Il en ressort que le courage et l’intelligence politique sont à réinventer aujourd’hui. Il nous faut une nouvelle donne, car nos gouvernants sont atteins d’une schizophrénie avancée, pris qu’ils sont entre la nécessité de changer les données d’un système et leur engluement dans celui ci, par complicité et aussi par manque de compréhension de ce qui se passe. Combien de députés font l’effort d’essayer de comprendre ce qu’on leur fait voter ? Combien ont compris que leur vote de la loi bancaire portait sur une coquille vide alors que l’objectif aurait du être de rétablir les banques dans leur rôle de financement de l’économie réelle, en séparant banques de dépôts et banques d’affaires. Il aurait fallu nous dit Steve Keen nationaliser les banques après 2008 pour les remettre dans le droit chemin. Une occasion de perdue.

 

Energie

 

Gaël Giraud qui a traduit avec maestria les propos de Keen, a également apporté quelques éléments complémentaires,

- Il a en premier lieu insisté sur le fait que les instituions internationales continuaient à  utiliser un modèle économique qui avaient pourtant montré ses défaillances.

- Puis sur l’endettement des banques en zone euro, bien supérieure à celui des Etats. Ce dont on ne parle jamais, et qui représente un risque.

- Tout comme la déflation en représente un autre. La dette continuant d’augmenter malgré la baisse du prix des actifs.
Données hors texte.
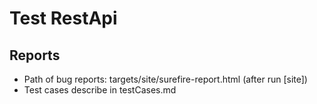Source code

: # Test RestApi


## Reports
- Path of bug reports: targets/site/surefire-report.html (after run [site])
- Test cases describe in testCases.md


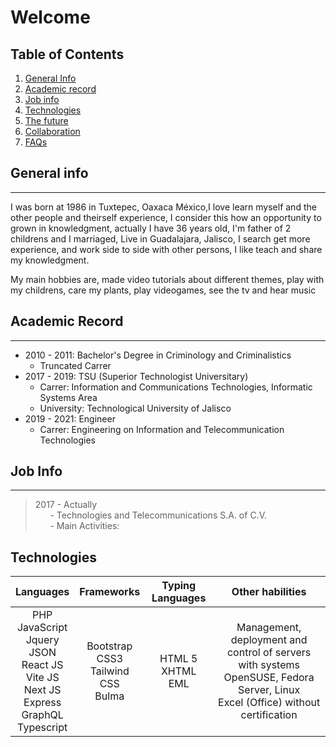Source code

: # Welcome
## Table of Contents
1. [General Info](#general-info)
2. [Academic record](#academic-record)
3. [Job info](#work-info)
4. [Technologies](#technologies)
5. [The future](#the-future)
6. [Collaboration](#collaboration)
7. [FAQs](#faqs)

## General info
***

I was born at 1986 in Tuxtepec, Oaxaca México,I love learn myself and the other people and theirself experience, I consider this how an opportunity to grown in knowledgment, actually I have 36 years old, I'm father of 2 childrens and I marriaged, Live in Guadalajara, Jalisco, I search get more experience, and work side to side with other persons, I like teach and  share my knowledgment.

My main hobbies are, made video tutorials about different themes, play with my childrens, care my plants, play videogames, see the tv and hear music

## Academic Record

***
- 2010 - 2011: Bachelor's Degree in Criminology and Criminalistics
    - Truncated Carrer
- 2017 - 2019: TSU (Superior Technologist Universitary) 
    - Carrer: Information and Communications Technologies, Informatic Systems Area
    - University: Technological University of Jalisco
- 2019 - 2021: Engineer
    - Carrer: Engineering on Information and Telecommunication Technologies

## Job Info
***
> 2017 - Actually <br>
    &nbsp;&nbsp;&nbsp;&nbsp;&nbsp; - Technologies and Telecommunications S.A. of C.V. <br>
    &nbsp;&nbsp;&nbsp;&nbsp;&nbsp; - Main Activities:

## Technologies

| Languages | Frameworks | Typing Languages | Other habilities |
| :----------: | :--------: | :--------------: | :-------------: |
| PHP<br>JavaScript<br>Jquery<br>JSON<br>React JS<br>Vite JS<br>Next JS<br>Express<br>GraphQL<br>Typescript | Bootstrap<br>CSS3<br>Tailwind CSS<br>Bulma | HTML 5<br> XHTML <br>EML | Management, deployment and control of servers with systems OpenSUSE, Fedora Server, Linux <br> Excel (Office) without certification<br>
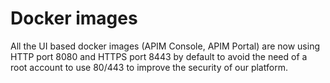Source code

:# Docker images

All the UI based docker images (APIM Console, APIM Portal) are now using HTTP port 8080 and HTTPS port 8443 by default to avoid the need of a root account to use 80/443 to improve the security of our platform.

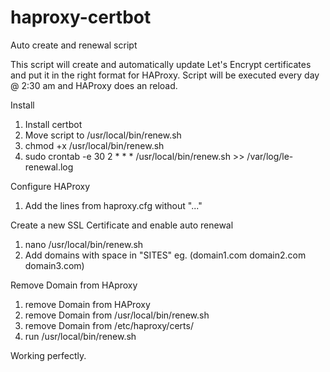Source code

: # haproxy-certbot
Auto create and renewal script


This script will create and automatically update Let's Encrypt certificates and put it in the right format for HAProxy. 
Script will be executed every day @ 2:30 am and HAProxy does an reload.

Install

  1. Install certbot
  2. Move script to /usr/local/bin/renew.sh
  3. chmod +x /usr/local/bin/renew.sh
  4. sudo crontab -e
     30 2 * * * /usr/local/bin/renew.sh >> /var/log/le-renewal.log
     
Configure HAProxy
  1. Add the lines from haproxy.cfg without "..."
   
Create a new SSL Certificate and enable auto renewal
  1. nano /usr/local/bin/renew.sh
  2. Add domains with space in "SITES" eg. (domain1.com domain2.com domain3.com)
  
Remove Domain from HAproxy
  1. remove Domain from HAProxy
  2. remove Domain from /usr/local/bin/renew.sh
  3. remove Domain from /etc/haproxy/certs/
  4. run /usr/local/bin/renew.sh


Working perfectly.
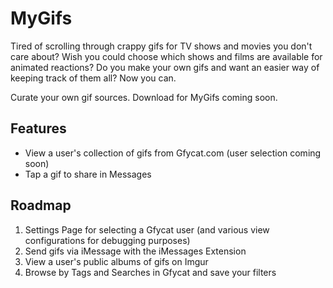 # MyGifs

Tired of scrolling through crappy gifs for TV shows and movies you don't care about?
Wish you could choose which shows and films are available for animated reactions?
Do you make your own gifs and want an easier way of keeping track of them all?
Now you can.

Curate your own gif sources. Download for MyGifs coming soon.

## Features

- View a user's collection of gifs from Gfycat.com (user selection coming soon)
- Tap a gif to share in Messages

## Roadmap

1. Settings Page for selecting a Gfycat user (and various view configurations for debugging purposes)
2. Send gifs via iMessage with the iMessages Extension
3. View a user's public albums of gifs on Imgur
4. Browse by Tags and Searches in Gfycat and save your filters
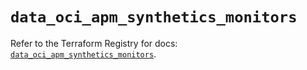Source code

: # `data_oci_apm_synthetics_monitors`

Refer to the Terraform Registry for docs: [`data_oci_apm_synthetics_monitors`](https://registry.terraform.io/providers/oracle/oci/6.18.0/docs/data-sources/apm_synthetics_monitors).
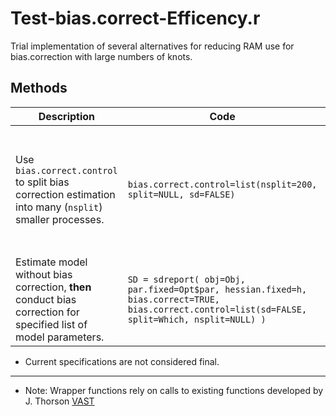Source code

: # Test-bias.correct-Efficency.r

Trial implementation of several alternatives for reducing RAM use for bias.correction with large numbers of knots.

##  Methods

Description                     | Code                            | Result
--------------------------------|---------------------------------|-------------------------
Use `bias.correct.control` to split bias correction estimation into many (`nsplit`) smaller processes. | `bias.correct.control=list(nsplit=200, split=NULL, sd=FALSE)` | Can estimate model with 1,000 knots and bias.correct=TRUE **without** running out of memory and failing. However estimation is **slow** ~7 hours.
Estimate model without bias correction, **then** conduct bias correction for specified list of model parameters. | `SD = sdreport( obj=Obj, par.fixed=Opt$par, hessian.fixed=h, bias.correct=TRUE, bias.correct.control=list(sd=FALSE, split=Which, nsplit=NULL) )` | Estimation successful and was **significantly** faster at ~1.5 hours.

* Current specifications are not considered final. 

***

*	Note: Wrapper functions rely on calls to existing functions developed by J. Thorson [VAST](https://github.com/James-Thorson/VAST)



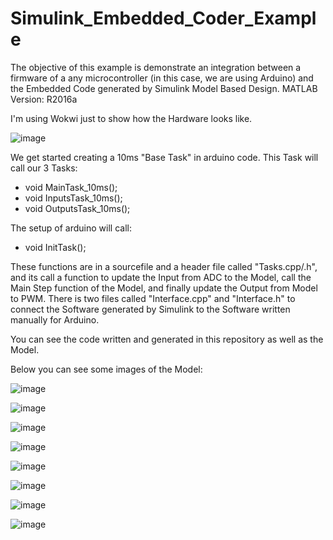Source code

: # Simulink_Embedded_Coder_Example

The objective of this example is demonstrate an integration between a firmware of a any microcontroller (in this case, we are using Arduino) and the Embedded Code generated by Simulink Model Based Design.
MATLAB Version: R2016a

I'm using Wokwi just to show how the Hardware looks like.

![image](https://user-images.githubusercontent.com/45895132/181132536-d427f384-1a76-4a1a-b7a3-e8013e7303f1.png)

We get started creating a 10ms "Base Task" in arduino code. This Task will call our 3 Tasks:
- void MainTask_10ms();
- void InputsTask_10ms();
- void OutputsTask_10ms();

The setup of arduino will call:

- void InitTask();

These functions are in a sourcefile and a header file called "Tasks.cpp/.h", and its call a function to update the Input from ADC to the Model, call the Main  Step function of the Model, and finally update the Output from Model to PWM.
There is two files called "Interface.cpp" and "Interface.h" to connect the Software generated by Simulink to the Software written manually for Arduino.

You can see the code written and generated in this repository as well as the Model.

Below you can see some images of the Model:

![image](https://user-images.githubusercontent.com/45895132/181148475-88fb6196-4235-473c-b0bf-5be0ef50d536.png)

![image](https://user-images.githubusercontent.com/45895132/181148601-57e2a254-a569-4637-90ac-00b388290fbb.png)

![image](https://user-images.githubusercontent.com/45895132/181148692-9c478f34-f9f9-4d58-90e9-d091cb9d1acd.png)

![image](https://user-images.githubusercontent.com/45895132/181148851-76459b23-0fc5-4c49-bcc3-c6c410d6dbd6.png)

![image](https://user-images.githubusercontent.com/45895132/181148897-ce5d3041-bea9-4781-8f5c-b70f11212b4d.png)

![image](https://user-images.githubusercontent.com/45895132/181148993-909ea567-4f44-4cd8-a8f2-edd7527de106.png)

![image](https://user-images.githubusercontent.com/45895132/181149113-59d7cda7-ec60-44e7-ab54-8551cec3fecf.png)

![image](https://user-images.githubusercontent.com/45895132/181149200-b9d19ae8-5ae9-493c-8b73-cb9840d6700d.png)

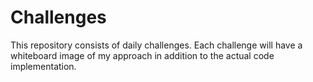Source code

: # Challenges

This repository consists of daily challenges. 
Each challenge will have a whiteboard image of my approach in addition to the actual code implementation.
- Que les seuls à pouvoir attendre étaient les Etats. Sauf si on avait une Europe qui pense le contraire et décide qu’un Etat peut faire faillite. Allant jusqu’à l'y pousser, comme avec la Grèce.

Il a enfin abordé la question énergétique, l’élément secret de la croissance économique des trente glorieuses qui s’est faite sur une énergie fossile et non renouvelable bon marché. Ce dont ne parle jamais les néoclassiques, qui font comme si on ne lui devait rien. Raison majeure pour laquelle il nous faut absolument aller vers une économie décarbonée

 

Croissance

 

Ce sur quoi a rebondi pour une courte intervention Claude Simon, Professeur émérite à l’ESCP, pour nous dire que la croissance, au sens dont on l’entend encore dans le modèle politique et social dans lequel nous sommes enfermés, était terminée.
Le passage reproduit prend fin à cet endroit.